Oct 142010

Enchanced E-Books Combine Print and Video

A hot-button topic in the e-book world is the idea of enhanced e-books, books that combine text with pictures, hyperlinks, and videos. Certainly, this would be similar to the Internet, where people routinely read articles with a video embedded at the top, photos in the middle, and hyperlinks throughout to other articles or information. But is that what readers want in a book?

I think there are certain areas where enhanced e-books might make sense: educational reference books or textbooks, with diagrams or videos of the subject matter; cookbooks, with videos showing how to cook the dish and links to buy ingredients or cookware; or history books that include photos or videos of famous events. But what about for fiction?

Publishers seem interested in bringing “enhancements” to fiction books, by adding videos of author interviews, links to online content, photos, or other “bonus material.” I think publishers are seeking to create “special edition” e-books that they can sell for more money to replace their hardcover business model.

But is that what readers want in their fiction e-books? I, for one, am not really interested, especially if those bonus features (which will cost something to create) are used to justify hardcover-like e-book prices of $20 to $25. I read books for their words, and don’t want videos interrupting my reading. If I liked an author enough to want to see extra content and interviews, I’d just hop over to their website, where I’d expect to find photos and that sort of thing for free.

It reminds me of the “CD-ROM” craze of the 1990s, when publishers spent a lot of effort and money trying to bring enhanced versions of books and bring bonus video and features to games, music, and other products. It turned out that customers didn’t really want those enhancements, at least not enough to pay extra for them.

This discussion also highlights the current state of technology in e-book readers and highlights the differences between black and white e-Ink (that’s easy on the eyes) and color LCD screens (that can show video and such), and the difference between a Kindle and a tablet computer like the iPad. Kindles are really just focused on displaying text: they can’t show color photos or videos, and, while they can connect to the Internet, it’s not a great experience. The iPad, on the other hand, seems designed for interactive, enhanced e-books, as it can play video, show color photos, and easily link to the Internet. For enhanced e-books, something like the iPad would be the way to go. But is that what we need for the majority of fiction novels?

I suppose I can see some places where “enhancements” might arguably be useful. A nice photo of a map in a fantasy novel, for example (although Kindles handle black-and-white photos just fine). Links back to the author’s website or Amazon to buy the next book in a series (which the Kindle also handles OK). What about links peppered throughout the book? What if a character’s name were hyperlinked to a web page about them, with photos, a description, maybe even other short stories about them? What if that info wasn’t online, but was embedded directly in the book (maybe a new window pops up, and you go back to your book when you’re done)? Would that be useful, or just distracting?
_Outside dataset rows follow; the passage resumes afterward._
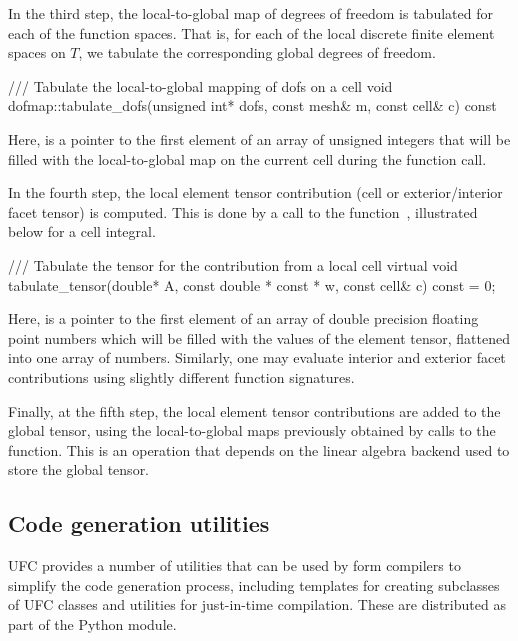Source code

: In the third step, the local-to-global map of degrees of freedom is
tabulated for each of the function spaces. That is, for each of the
local discrete finite element spaces on $T$, we tabulate the
corresponding global degrees of freedom.

\begin{c++}
/// Tabulate the local-to-global mapping of dofs on a cell
void dofmap::tabulate_dofs(unsigned int* dofs,
                           const mesh& m,
                           const cell& c) const
\end{c++}
Here,  is a pointer to the first element of an
array of unsigned integers that will be filled with the
local-to-global map on the current cell during the function call.

In the fourth step, the local element tensor contribution (cell or
exterior/interior facet tensor) is computed. This is done by a call to
the function~, illustrated below for a cell
integral.
\begin{c++}
/// Tabulate the tensor for the contribution from a local cell
virtual void tabulate_tensor(double* A,
                             const double * const * w,
                             const cell& c) const = 0;
\end{c++}
Here,  is a pointer to the first element of an array of
double precision floating point numbers which will be filled with the
values of the element tensor, flattened into one array of
numbers. Similarly, one may evaluate interior and exterior facet
contributions using slightly different function signatures.

Finally, at the fifth step, the local element tensor contributions are
added to the global tensor, using the local-to-global maps previously
obtained by calls to the  function. This is an
operation that depends on the linear algebra backend used to store the
global tensor.

\subsection{Code generation utilities}

UFC provides a number of utilities that can be used by form compilers
to simplify the code generation process, including templates for
creating subclasses of UFC classes and utilities for just-in-time
compilation.  These are distributed as part of the 
Python module.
Certainly, I don’t want to fall into the trap of thinking that just because books exist a certain way today, that’s the best possible way for them to exist. Those enhancements didn’t exist before because technology didn’t permit them, not necessarily because they were a bad idea or unwanted by readers. For example, we didn’t have e-books before, but I enjoy their added convenience, cost savings, and features. Would the same be true of videos and links and other e-book enhancements?

I tend to think not. The difference is that e-books still allow readers to immerse themselves in the author’s words, which, to me, is the essential part of the book-reading experience. I was never swayed by the argument that the physical object is what’s important, and I never “missed” the smell of glue or the “feel” of paper. My Kindle gives me the same words, but in any font size I want, with a built-in dictionary, and I can get new books in 60 seconds, save money, and carry an entire library with me. And there aren’t any extraneous distractions like movies, animations, or Facebook alerts. Enhanced e-books would interrupt the reading experience that I enjoy — the act of getting lost in a world of imagination based only on words — and that’s not something I’m interested in.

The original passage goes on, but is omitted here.